(DATA FOR ANALYSIS)

□ □ □ □ □

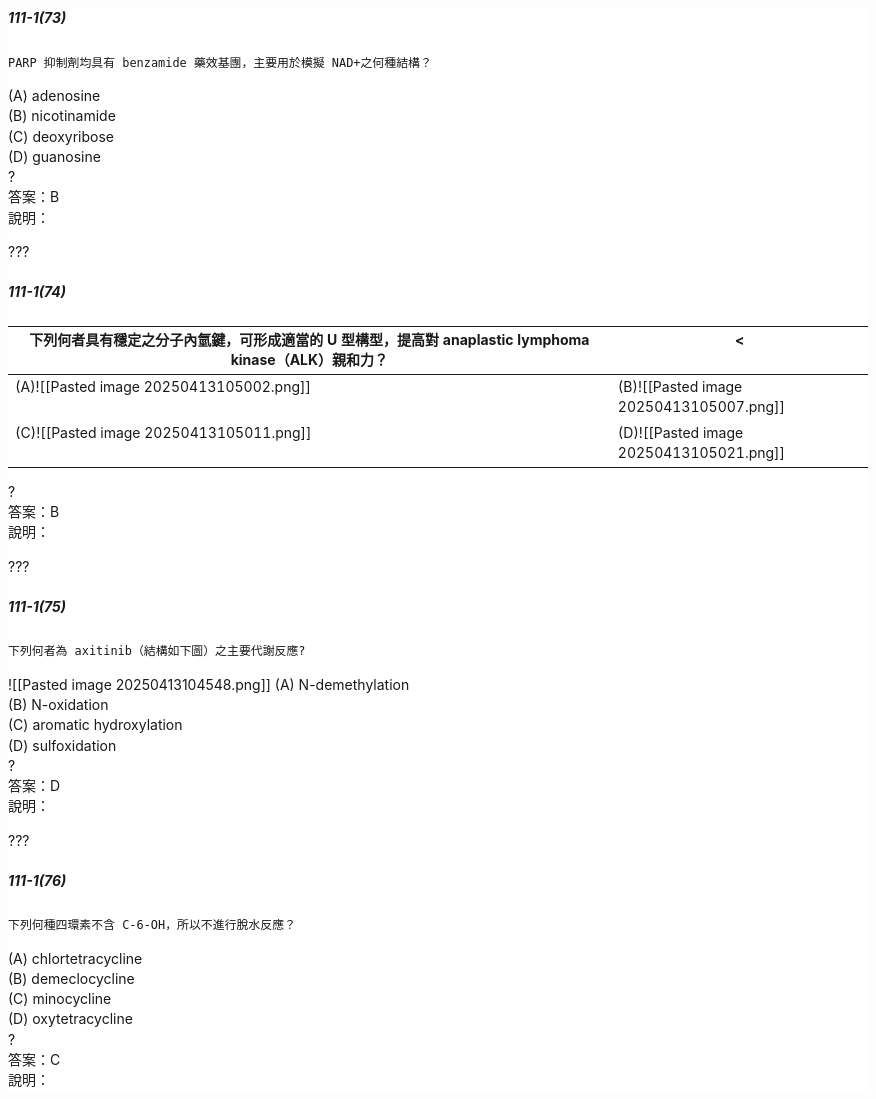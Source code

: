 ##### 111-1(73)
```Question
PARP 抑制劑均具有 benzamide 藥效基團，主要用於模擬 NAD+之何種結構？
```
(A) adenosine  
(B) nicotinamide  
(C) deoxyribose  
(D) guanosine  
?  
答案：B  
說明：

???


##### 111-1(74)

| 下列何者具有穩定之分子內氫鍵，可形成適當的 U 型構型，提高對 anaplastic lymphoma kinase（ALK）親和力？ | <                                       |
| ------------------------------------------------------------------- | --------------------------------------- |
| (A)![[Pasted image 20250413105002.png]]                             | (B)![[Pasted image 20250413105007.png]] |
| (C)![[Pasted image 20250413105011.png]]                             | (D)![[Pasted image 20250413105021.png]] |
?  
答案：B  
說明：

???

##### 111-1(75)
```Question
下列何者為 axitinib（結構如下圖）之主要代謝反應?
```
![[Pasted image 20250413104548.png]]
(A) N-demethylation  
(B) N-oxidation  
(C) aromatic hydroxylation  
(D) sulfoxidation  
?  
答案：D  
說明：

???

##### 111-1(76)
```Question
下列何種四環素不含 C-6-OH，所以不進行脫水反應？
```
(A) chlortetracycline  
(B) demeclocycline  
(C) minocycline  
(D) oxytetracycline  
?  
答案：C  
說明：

□ □ □ □ □

(REQUIRED ACTION)
From the line containing "(B) N-oxidation" down to the last line of the records above, print every line exactly, with both ends kept.

(ANSWER TO THE EXERCISE)
(B) N-oxidation  
(C) aromatic hydroxylation  
(D) sulfoxidation  
?  
答案：D  
說明：

???

##### 111-1(76)
```Question
下列何種四環素不含 C-6-OH，所以不進行脫水反應？
```
(A) chlortetracycline  
(B) demeclocycline  
(C) minocycline  
(D) oxytetracycline  
?  
答案：C  
說明：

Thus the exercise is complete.